MethaneSAT: satellite da 88 milioni di dollari sostenuto da Bezos disperso nello spazio

Un progetto ambizioso per tracciare il metano

MethaneSAT, satellite da 88 milioni di dollari finanziato in parte dal Bezos Earth Fund e sviluppato da Environmental Defense Fund (EDF), è stato dichiarato disperso nello spazio. Dopo essere uscito dalla traiettoria e aver perso potenza sopra il cielo norvegese, il satellite non ha più risposto ai comandi.

Il lancio, avvenuto a marzo 2024, rappresentava un tassello chiave nella lotta globale contro le emissioni di metano. Obiettivo principale: monitorare con precisione le fonti emissive per garantire l’adesione agli impegni presi da oltre 120 paesi e da 50 aziende petrolifere per ridurre il metano e lo sfiato di gas.

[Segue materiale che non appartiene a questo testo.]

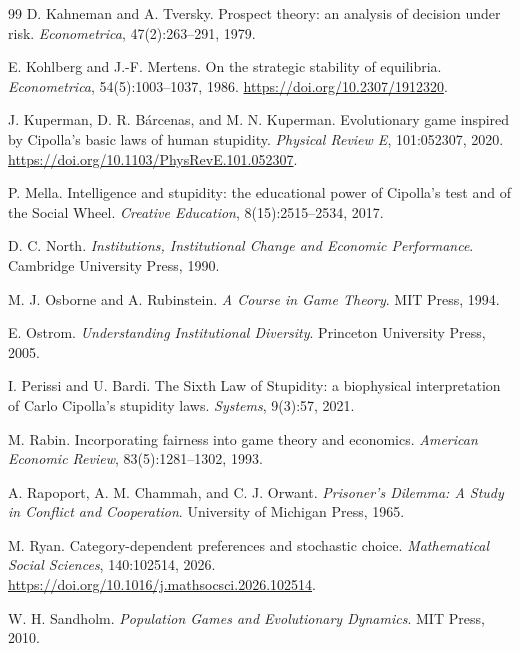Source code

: \documentclass[a4paper,fleqn]{cas-dc}
\theoremstyle{remark}
\begin{document}
\begin{thebibliography}{99}
D. Kahneman and A. Tversky.
Prospect theory: an analysis of decision under risk.
\emph{Econometrica}, 47(2):263--291, 1979.

E. Kohlberg and J.-F. Mertens.
On the strategic stability of equilibria.
\emph{Econometrica}, 54(5):1003--1037, 1986.
\url{https://doi.org/10.2307/1912320}.

J. Kuperman, D. R. B\'{a}rcenas, and M. N. Kuperman.
Evolutionary game inspired by Cipolla's basic laws of human stupidity.
\emph{Physical Review E}, 101:052307, 2020.
\url{https://doi.org/10.1103/PhysRevE.101.052307}.

P. Mella.
Intelligence and stupidity: the educational power of Cipolla's test and of the Social Wheel.
\emph{Creative Education}, 8(15):2515--2534, 2017.

D. C. North.
\emph{Institutions, Institutional Change and Economic Performance}.
Cambridge University Press, 1990.

M. J. Osborne and A. Rubinstein.
\emph{A Course in Game Theory}.
MIT Press, 1994.

E. Ostrom.
\emph{Understanding Institutional Diversity}.
Princeton University Press, 2005.

I. Perissi and U. Bardi.
The Sixth Law of Stupidity: a biophysical interpretation of Carlo Cipolla's stupidity laws.
\emph{Systems}, 9(3):57, 2021.

M. Rabin.
Incorporating fairness into game theory and economics.
\emph{American Economic Review}, 83(5):1281--1302, 1993.

A. Rapoport, A. M. Chammah, and C. J. Orwant.
\emph{Prisoner's Dilemma: A Study in Conflict and Cooperation}.
University of Michigan Press, 1965.

M. Ryan.
Category-dependent preferences and stochastic choice.
\emph{Mathematical Social Sciences}, 140:102514, 2026.
\url{https://doi.org/10.1016/j.mathsocsci.2026.102514}.

W. H. Sandholm.
\emph{Population Games and Evolutionary Dynamics}.
MIT Press, 2010.


\end{thebibliography}
\end{document}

Un duro colpo per la sorveglianza ambientale

Il fallimento è stato confermato dalla vicepresidente senior di EDF, Amy Middleton, che ha definito l’evento “un contrattempo, non un fallimento”. Il progetto era stato costruito in collaborazione con Google, per rendere pubblica una mappa mondiale delle emissioni di metano.

Il satellite offriva una risoluzione superiore rispetto a progetti simili, ed era in grado di rilevare emissioni minime su vaste aree. L’obiettivo era aumentare trasparenza e responsabilità nel settore energetico.

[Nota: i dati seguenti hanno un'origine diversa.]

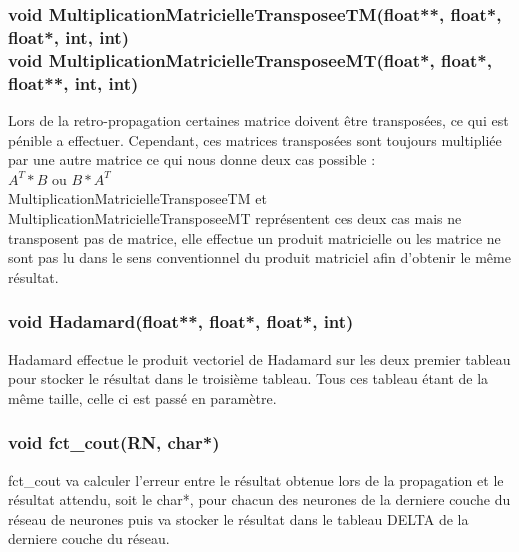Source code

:\documentclass{article}
\begin{document}
			\subsubsection{\textcolor{myblue}{\textbf{void}} MultiplicationMatricielleTransposeeTM(\textcolor{myblue}{\textbf{float**}},  \textcolor{myblue}{\textbf{float*}},  \textcolor{myblue}{\textbf{float*}},  \textcolor{myblue}{\textbf{int}},  \textcolor{myblue}{\textbf{int}})\\
			\textcolor{myblue}{\textbf{void}} MultiplicationMatricielleTransposeeMT(\textcolor{myblue}{\textbf{float*}},  \textcolor{myblue}{\textbf{float*}},  \textcolor{myblue}{\textbf{float**}},  \textcolor{myblue}{\textbf{int}},  \textcolor{myblue}{\textbf{int}})}
				Lors de la retro-propagation certaines matrice doivent être transposées, ce qui est pénible a effectuer. Cependant, ces matrices transposées sont toujours multipliée par une autre matrice ce qui nous donne deux cas possible : \\$A^T*B$ ou $B*A^T$\\MultiplicationMatricielleTransposeeTM et MultiplicationMatricielleTransposeeMT représentent ces deux cas mais ne transposent pas de matrice, elle effectue un produit matricielle ou les matrice ne sont pas lu dans le sens conventionnel du produit matriciel afin d'obtenir le même résultat.
				
			\subsubsection{\textcolor{myblue}{\textbf{void}} Hadamard(\textcolor{myblue}{\textbf{float**}},  \textcolor{myblue}{\textbf{float*}},  \textcolor{myblue}{\textbf{float*}},  \textcolor{myblue}{\textbf{int}})}
				Hadamard effectue le produit vectoriel de Hadamard sur les deux premier tableau pour stocker le résultat dans le troisième tableau. Tous ces tableau étant de la même taille, celle ci est passé en paramètre.
				
			\subsubsection{\textcolor{myblue}{\textbf{void}} fct\_cout(\textcolor{myblue}{\textbf{RN}}, \textcolor{myblue}{\textbf{char*}})}
			 fct\_cout va calculer l'erreur entre le résultat obtenue lors de la propagation et le résultat attendu, soit le char*, pour chacun des neurones de la derniere couche du réseau de neurones puis va stocker le résultat dans le tableau DELTA de la derniere couche du réseau.
			
\end{document}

Le autorità americane già informate

EDF ha già notificato la perdita del MethaneSAT alla NOAA, alla FCC e alla US Space Force. Il progetto era coperto da assicurazione. L’organizzazione ha spiegato che i tecnici stanno indagando per chiarire cosa abbia causato l’anomalia.

Nonostante la perdita, EDF continuerà a utilizzare aerei dotati di spettrometri per rilevare il metano in atmosfera. Resta incerta l’eventuale costruzione di un secondo satellite, ma il valore scientifico della missione viene ritenuto significativo.

Un messaggio chiaro per il futuro climatico

Il MethaneSAT disperso sottolinea i rischi dell’innovazione spaziale ma anche l’urgenza della transizione ecologica. L’ambizione era chiara: colmare il divario tra dichiarazioni politiche e verifica concreta delle emissioni. Il satellite doveva servire da occhio orbitale imparziale, vigilando sulle promesse fatte alla COP28 di Dubai.

In attesa di capire se verrà lanciato un nuovo MethaneSAT, EDF conferma l’impegno verso la trasparenza climatica, supportato da fondazioni come Arnold Ventures, Robertson Foundation e il TED Audacious Project.